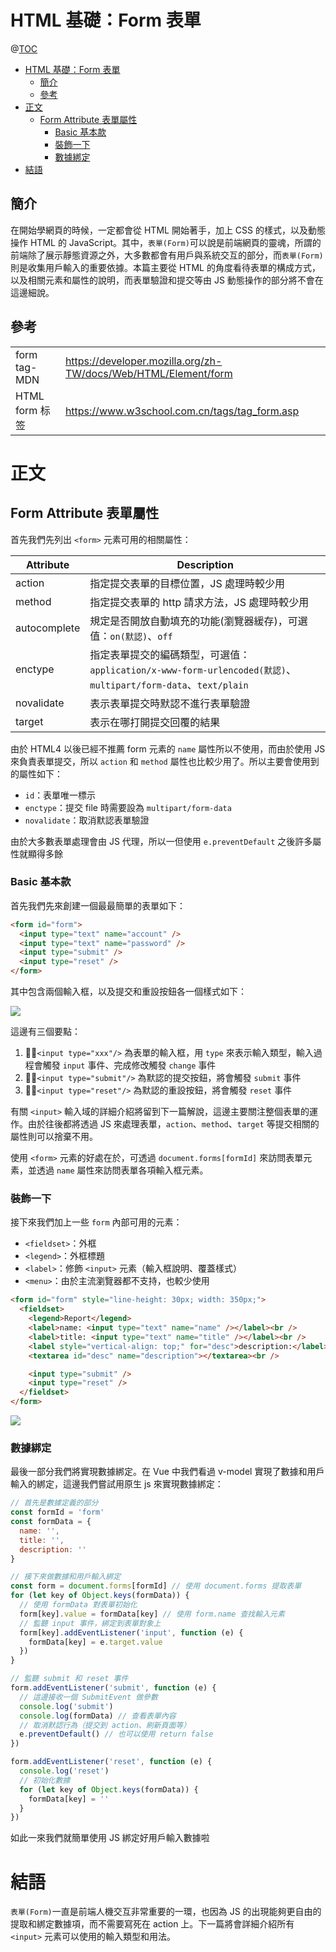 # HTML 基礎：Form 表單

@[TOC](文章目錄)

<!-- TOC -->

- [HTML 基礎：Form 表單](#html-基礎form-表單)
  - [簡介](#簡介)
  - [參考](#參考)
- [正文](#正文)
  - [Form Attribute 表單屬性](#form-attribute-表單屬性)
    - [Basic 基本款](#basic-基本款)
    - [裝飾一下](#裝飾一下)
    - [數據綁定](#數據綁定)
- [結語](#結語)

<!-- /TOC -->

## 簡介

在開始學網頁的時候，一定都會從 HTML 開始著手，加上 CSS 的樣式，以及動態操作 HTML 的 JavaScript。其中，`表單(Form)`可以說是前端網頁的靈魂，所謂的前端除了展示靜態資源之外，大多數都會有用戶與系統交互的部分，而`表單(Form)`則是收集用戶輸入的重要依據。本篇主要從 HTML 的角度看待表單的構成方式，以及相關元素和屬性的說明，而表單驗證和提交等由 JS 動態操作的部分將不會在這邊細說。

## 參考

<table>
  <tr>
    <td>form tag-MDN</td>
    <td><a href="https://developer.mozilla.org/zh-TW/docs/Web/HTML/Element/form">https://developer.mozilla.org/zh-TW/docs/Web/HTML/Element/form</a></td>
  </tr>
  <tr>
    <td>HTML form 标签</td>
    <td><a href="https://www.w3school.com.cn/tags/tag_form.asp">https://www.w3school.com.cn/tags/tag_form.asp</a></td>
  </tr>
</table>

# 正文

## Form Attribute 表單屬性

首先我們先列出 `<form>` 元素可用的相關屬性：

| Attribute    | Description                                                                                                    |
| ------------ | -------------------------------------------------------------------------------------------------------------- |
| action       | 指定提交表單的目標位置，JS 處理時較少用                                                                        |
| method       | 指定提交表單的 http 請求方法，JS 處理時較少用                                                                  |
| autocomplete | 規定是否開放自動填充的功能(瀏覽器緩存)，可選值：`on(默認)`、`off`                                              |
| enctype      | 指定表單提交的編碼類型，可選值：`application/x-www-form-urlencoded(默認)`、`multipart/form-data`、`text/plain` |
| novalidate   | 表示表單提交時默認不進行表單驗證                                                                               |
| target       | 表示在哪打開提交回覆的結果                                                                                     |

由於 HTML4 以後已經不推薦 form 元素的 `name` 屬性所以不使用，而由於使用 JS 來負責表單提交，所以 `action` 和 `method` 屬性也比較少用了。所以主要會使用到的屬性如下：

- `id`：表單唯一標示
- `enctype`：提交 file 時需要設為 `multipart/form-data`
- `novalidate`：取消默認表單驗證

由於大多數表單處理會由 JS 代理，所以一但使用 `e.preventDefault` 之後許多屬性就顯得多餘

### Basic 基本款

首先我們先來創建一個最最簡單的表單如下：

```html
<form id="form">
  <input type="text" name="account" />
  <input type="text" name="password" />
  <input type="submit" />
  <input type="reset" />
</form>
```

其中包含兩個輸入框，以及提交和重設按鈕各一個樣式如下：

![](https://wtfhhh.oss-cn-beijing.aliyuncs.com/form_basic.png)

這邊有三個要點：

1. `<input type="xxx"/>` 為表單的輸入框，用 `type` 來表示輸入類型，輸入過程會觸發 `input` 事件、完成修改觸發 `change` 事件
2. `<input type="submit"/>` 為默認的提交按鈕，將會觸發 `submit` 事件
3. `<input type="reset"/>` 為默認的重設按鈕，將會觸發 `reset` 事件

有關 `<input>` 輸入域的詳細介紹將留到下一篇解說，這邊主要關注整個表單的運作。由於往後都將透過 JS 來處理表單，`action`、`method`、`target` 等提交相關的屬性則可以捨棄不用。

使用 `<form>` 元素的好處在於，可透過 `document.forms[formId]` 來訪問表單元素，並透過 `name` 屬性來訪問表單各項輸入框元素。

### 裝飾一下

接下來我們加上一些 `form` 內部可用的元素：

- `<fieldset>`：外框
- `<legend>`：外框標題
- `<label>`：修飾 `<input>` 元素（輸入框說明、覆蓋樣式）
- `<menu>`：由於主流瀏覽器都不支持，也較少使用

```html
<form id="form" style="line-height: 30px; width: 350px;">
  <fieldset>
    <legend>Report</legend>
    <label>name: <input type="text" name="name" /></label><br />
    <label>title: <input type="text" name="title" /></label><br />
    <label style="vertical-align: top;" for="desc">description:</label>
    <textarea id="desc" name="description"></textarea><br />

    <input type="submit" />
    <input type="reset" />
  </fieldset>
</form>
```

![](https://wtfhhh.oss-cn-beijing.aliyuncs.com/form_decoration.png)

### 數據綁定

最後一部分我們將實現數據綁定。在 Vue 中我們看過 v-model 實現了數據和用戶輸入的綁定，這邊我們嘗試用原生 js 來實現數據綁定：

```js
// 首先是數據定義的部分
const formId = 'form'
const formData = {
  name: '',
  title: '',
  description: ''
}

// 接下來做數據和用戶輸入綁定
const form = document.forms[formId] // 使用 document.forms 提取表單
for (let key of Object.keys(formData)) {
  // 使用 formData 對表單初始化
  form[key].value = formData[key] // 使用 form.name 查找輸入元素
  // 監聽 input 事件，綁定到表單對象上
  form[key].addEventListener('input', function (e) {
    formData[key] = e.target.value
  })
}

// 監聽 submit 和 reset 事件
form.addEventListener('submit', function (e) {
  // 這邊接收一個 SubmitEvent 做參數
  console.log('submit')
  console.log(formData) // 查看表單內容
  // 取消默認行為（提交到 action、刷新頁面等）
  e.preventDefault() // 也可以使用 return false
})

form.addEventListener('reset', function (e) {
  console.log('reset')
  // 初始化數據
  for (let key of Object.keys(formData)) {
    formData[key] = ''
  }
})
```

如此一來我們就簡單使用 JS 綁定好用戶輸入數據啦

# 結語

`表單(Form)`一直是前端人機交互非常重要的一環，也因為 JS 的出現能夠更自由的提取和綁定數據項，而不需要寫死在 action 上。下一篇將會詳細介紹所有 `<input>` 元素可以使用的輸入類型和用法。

──────

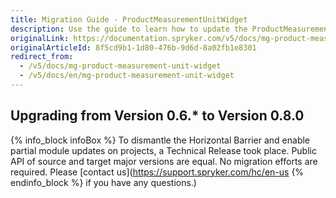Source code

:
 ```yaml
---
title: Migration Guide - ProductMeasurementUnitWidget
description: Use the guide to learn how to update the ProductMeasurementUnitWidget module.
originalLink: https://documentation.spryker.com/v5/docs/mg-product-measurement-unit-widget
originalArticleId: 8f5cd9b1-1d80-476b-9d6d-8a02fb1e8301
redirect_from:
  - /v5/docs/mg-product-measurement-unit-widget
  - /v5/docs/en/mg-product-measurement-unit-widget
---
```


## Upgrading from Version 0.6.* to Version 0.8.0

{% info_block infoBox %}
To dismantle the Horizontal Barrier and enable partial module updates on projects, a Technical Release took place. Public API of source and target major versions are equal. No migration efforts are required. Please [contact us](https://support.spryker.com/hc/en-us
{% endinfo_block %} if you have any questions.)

──────

Try it:
Among the lines above, which ones include the word "multipart"? Copy them.

Result:
| enctype      | 指定表單提交的編碼類型，可選值：`application/x-www-form-urlencoded(默認)`、`multipart/form-data`、`text/plain` |
- `enctype`：提交 file 時需要設為 `multipart/form-data`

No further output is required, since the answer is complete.